Ruckenstein Michael J, Staab Jeffrey P
Department of Otorhinolaryngology-Head and Neck Surgery, University of Pennsylvania Health System, 3400 Spruce Street, 5 Silverstein, Philadelphia, PA 19104, USA.
Otolaryngol Clin North Am. 2009 Feb;42(1):71-7, ix. doi: 10.1016/j.otc.2008.09.011.

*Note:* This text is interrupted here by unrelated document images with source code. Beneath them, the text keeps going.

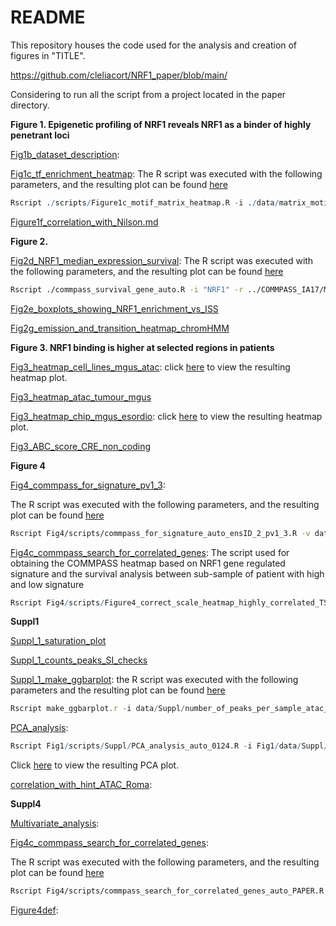 # README

This repository houses the code used for the analysis and creation of figures in "TITLE".

https://github.com/cleliacort/NRF1_paper/blob/main/

Considering to run all the script from a project located in the paper directory.

**Figure 1. Epigenetic profiling of NRF1 reveals NRF1 as a binder of highly penetrant loci**

[Fig1b_dataset_description](https://github.com/cleliacort/NRF1_paper/blob/main/Fig1/scripts/Figure1b_dataset_pheno_description.md): 

[Fig1c_tf_enrichment_heatmap](https://github.com/cleliacort/NRF1_paper/blob/main/Fig1/scripts/Figure1c_motif_matrix_heatmap.R): The R script was executed with the following parameters, and the resulting plot can be found [here](https://github.com/cleliacort/NRF1_paper/blob/main/Fig1/figures/heatmap_motifs_score_obs_exp_atac_tumour_mgus_0423_groupv2_manhattan_ward.D2.png)

```r
Rscript ./scripts/Figure1c_motif_matrix_heatmap.R -i ./data/matrix_motif_atac_tumour_mgus_0423_groupv2.txt -o ./figures -p heatmap_motifs_score_obs_exp_atac_tumour_mgus_0423_groupv2 -c 3 -store_rc TRUE
```

[Figure1f_correlation_with_Nilson.md](https://github.com/cleliacort/NRF1_paper/blob/main/Fig1/scripts/Figure1f_correlation_with_Nilson.md)

**Figure 2.**

[Fig2d_NRF1_median_expression_survival](https://github.com/cleliacort/NRF1_paper/blob/main/Fig2/scripts/commpass_survival_gene_auto.R): The R script was executed with the following parameters, and the resulting plot can be found [here](https://github.com/cleliacort/NRF1_paper/blob/main/Fig2/figures/survival_cluster_survival_commpass_NRF1_median_1123.png)

```bash
Rscript ./commpass_survival_gene_auto.R -i "NRF1" -r ../COMMPASS_IA17/MMRF_CoMMpass_IA17_salmon_geneUnstranded_tpm.tsv -o ./figures -p survival_commpass_NRF1_median_1123 -surv ../COMMPASS_IA17/CoMMpass_IA17_FlatFiles_0323/MMRF_CoMMpass_IA17_STAND_ALONE_SURVIVAL_V2.tsv -c "CD138pos" -t "median"
```

[Fig2e_boxplots_showing_NRF1_enrichment_vs_ISS](https://github.com/cleliacort/NRF1_paper/blob/main/Fig2/scripts/Fig2e_boxplot_tpm_survival.md)

[Fig2g_emission_and_transition_heatmap_chromHMM](https://github.com/cleliacort/NRF1_paper/blob/main/Fig2/scripts/Fig2g_and_Suppl2_emission_and_transition_heatmap_chromHMM_0924.md)

**Figure 3. NRF1 binding is higher at selected regions in patients**

[Fig3_heatmap_cell_lines_mgus_atac](https://github.com/cleliacort/NRF1_paper/blob/main/Fig3/scripts/deeptool_heatmap_atac_1023_PAPER.sh): click [here](https://github.com/cleliacort/NRF1_paper/blob/main/Fig3/figures/deptools_plotprofile_NRF1_consensus_TUMOUR_OF_MGUS_U266_RPMI_KMS27_MM196new_ON_10_master_list_consensus_our_chip_1123_2000_5000_5000_0_2_kmeans1_colorList7.png) to view the resulting heatmap plot.

[Fig3_heatmap_atac_tumour_mgus](https://github.com/cleliacort/NRF1_paper/blob/main/Fig3/scripts/Fig3_heatmap_tumour_mgus.md)

[Fig3_heatmap_chip_mgus_esordio](https://github.com/cleliacort/NRF1_paper/blob/main/Fig3/scripts/deeptool_heatmap_chip_mgus_esordio_0923_PAPER.sh): click [here](https://github.com/cleliacort/NRF1_paper/blob/main/Fig3/figures/deptools_heatmap_plotprofile_master_list_consensus_nrf1_cleaned_from_mgsu_on_CHIP_ESORDIO_ands_MGUS_1123_2000_5000_5000_0_20_kmeans1_colorList7.png) to view the resulting heatmap plot.

[Fig3_ABC_score_CRE_non_coding](https://github.com/cleliacort/NRF1_paper/blob/main/Fig3/scripts/Fig3_checks_enhancer_non_coding_regions_PAPER.md)

**Figure 4**

[Fig4_commpass_for_signature_pv1_3](https://github.com/cleliacort/NRF1_paper/blob/main/Fig4/scripts/commpass_for_signature_auto_ensID_2_pv1_3_PAPER.R):

The R script was executed with the following parameters, and the resulting plot can be found [here](https://github.com/cleliacort/NRF1_paper/blob/main/Fig4/figures/compass_progression_10_master_list_consensus_our_chip_1123_ANNOTATED_selected_TSS_minus_plus_2kb_UP_pv1_3.png)

```bash
Rscript Fig4/scripts/commpass_for_signature_auto_ensID_2_pv1_3.R -v data/MMRF_CoMMpass_IA17_PER_PATIENT_VISIT_V2.tsv -g data/MMRF_CoMMpass_IA17_PER_PATIENT_V2.tsv -i data/10_master_list_consensus_our_chip_1123_ANNOTATED_selected_TSS_minus_plus_2kb_GENE_NAME.bed -r data/MMRF_CoMMpass_IA17_salmon_geneUnstranded_tpm.tsv -o figures -p compass_progression_10_master_list_consensus_our_chip_1123_ANNOTATED_selected_TSS_minus_plus_2kb -t compass_progression_10_master_list_consensus_our_chip_1123_ANNOTATED_selected_TSS_minus_plus_2kb -c "CD138pos" -s TRUE -S "UP" -sub T
```

[Fig4c_commpass_search_for_correlated_genes](https://github.com/cleliacort/NRF1_paper/blob/main/Fig4/scripts/Figure4d_correct_scale_heatmap_highly_correlated_TSS_PAPER.Rmd): The script used for obtaining the COMMPASS heatmap based on NRF1 gene regulated signature and the survival analysis between sub-sample of patient with high and low signature 

```r
Rscript Fig4/scripts/Figure4_correct_scale_heatmap_highly_correlated_TSS_and_survivals.md
```

**Suppl1**

[Suppl_1_saturation_plot](https://github.com/cleliacort/NRF1_paper/blob/main/Fig1/scripts/Suppl/Suppl_1a_saturation_plot.md)

[Suppl_1_counts_peaks_SI_checks](https://github.com/cleliacort/NRF1_paper/blob/main/Fig1/scripts/Suppl/Suppl_1b_counts_peaks_SI_checks.md)

[Suppl_1_make_ggbarplot](https://github.com/cleliacort/NRF1_paper/blob/main/Fig1/scripts/Suppl/Suppl_1b_make_ggbarplot.R): the R script was executed with the following parameters and the resulting plot can be found [here](https://github.com/cleliacort/NRF1_paper/blob/main/Fig1/figures/Suppl/peaks_for_SI_atac_tumour_mgus_0423.png)

```jsx
Rscript make_ggbarplot.r -i data/Suppl/number_of_peaks_per_sample_atac_tumour_mgus_2023.txt -o figures/Suppl -p peaks_for_SI_atac_tumour_mgus_0423.png -x "Filename" -y "NumLines" -pheno data/Suppl/sample_sheet_official_clinical_2023_subsetted_PHENOTYPE.csv -y_lab "Number of peaks" -x_lab ""
```

[PCA_analysis](https://github.com/cleliacort/NRF1_paper/blob/main/Fig1/scripts/Suppl/PCA_analysis_auto_0124.R):

```r
Rscript Fig1/scripts/Suppl/PCA_analysis_auto_0124.R -i Fig1/data/Suppl/matrix_with_multicov_atac_mgus_MAXIMUM_VALUE_0423.txt -o Fig1/figures/Suppl/ -p "PCA_master_list_tumour_of_tumour_samples.png" -pheno Fig1/data/Suppl/sample_sheet_official_clinical_2023_subsetted_PHENOTYPE.csv
```

Click [here](https://github.com/cleliacort/NRF1_paper/blob/main/Fig1/figures/Suppl/PCA_master_list_tumour_of_tumour_samples.png) to view the resulting PCA plot.

[correlation_with_hint_ATAC_Roma](https://github.com/cleliacort/NRF1_paper/blob/main/Fig1/scripts/Suppl/correlation_with_hint_ATAC_Roma.md):

**Suppl4**

[Multivariate_analysis](https://github.com/cleliacort/NRF1_paper/blob/main/Fig4/scripts/Suppl/multivariate_analysis_PAPER.md):

[Fig4c_commpass_search_for_correlated_genes](https://github.com/cleliacort/NRF1_paper/blob/main/Fig4/scripts/Figure4d_correct_scale_heatmap_highly_correlated_TSS_PAPER.Rmd):

The R script was executed with the following parameters, and the resulting plot can be found [here](https://github.com/cleliacort/NRF1_paper/blob/main/Fig4/figures/heatmap_correlation_compass_progression_10_master_list_consensus_our_chip_1123_ANNOTATED_selected_TSS_minus_plus_2kb_UP_05_wilcox_OR_ISS_pv1_3_0124_manhattan_ward.D_manhattan_ward.D.png)

```bash
Rscript Fig4/scripts/commpass_search_for_correlated_genes_auto_PAPER.R -r data/MMRF_CoMMpass_IA17_salmon_geneUnstranded_tpm.tsv -g data/compass_progression_10_master_list_consensus_our_chip_1123_ANNOTATED_selected_TSS_minus_plus_2kb_UP_05_wilcox_OR_ISS_pv1_3_GENE_NAME.txt -o figures -p heatmap_correlation_compass_progression_10_master_list_consensus_our_chip_1123_ANNOTATED_selected_TSS_minus_plus_2kb_UP_05_wilcox_OR_ISS_pv1_3_0124 -R 2 -C 2 -store_rc T -sub T -t UP -title "Correlation of genes increasing-UP during disease progression matching 10_master_list_consensus_our_chip_1123_ANNOTATED_selected_TSS_minus_plus_2kb_UP_05_wilcox_OR_ISS_pv1_3"
```

[Figure4def](https://github.com/cleliacort/NRF1_paper/blob/main/Fig4/scripts/Figure4_correct_scale_heatmap_highly_correlated_TSS_PAPER.md):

This article reviews the authors' work, which expands on previous studies to confirm that anxiety-related processes cause or maintain symptoms of dizziness. Discussed are interventions directed at patients' underlying psychologic disorders, including current methods of pharmacotherapy and psychotherapy. Patients with chronic complaints of nonspecific dizziness can present frustrating diagnostic and therapeutic challenges, but can be offered definitive and palliative care. The authors emphasize the importance of eliciting a precise description of the dizziness sensation from the patient as the critical factor in delineating the specific diagnosis and guiding treatment.
本文回顾了作者的研究工作,该研究在先前研究的基础上进行了拓展,以证实与焦虑相关的过程会引发或维持头晕症状。文中讨论了针对患者潜在心理障碍的干预措施,包括当前的药物治疗和心理治疗方法。患有慢性非特异性头晕主诉的患者可能会带来令人沮丧的诊断和治疗挑战,但可以提供确定性和姑息性治疗。作者强调,从患者那里获取对头晕感觉的精确描述作为明确具体诊断和指导治疗的关键因素的重要性。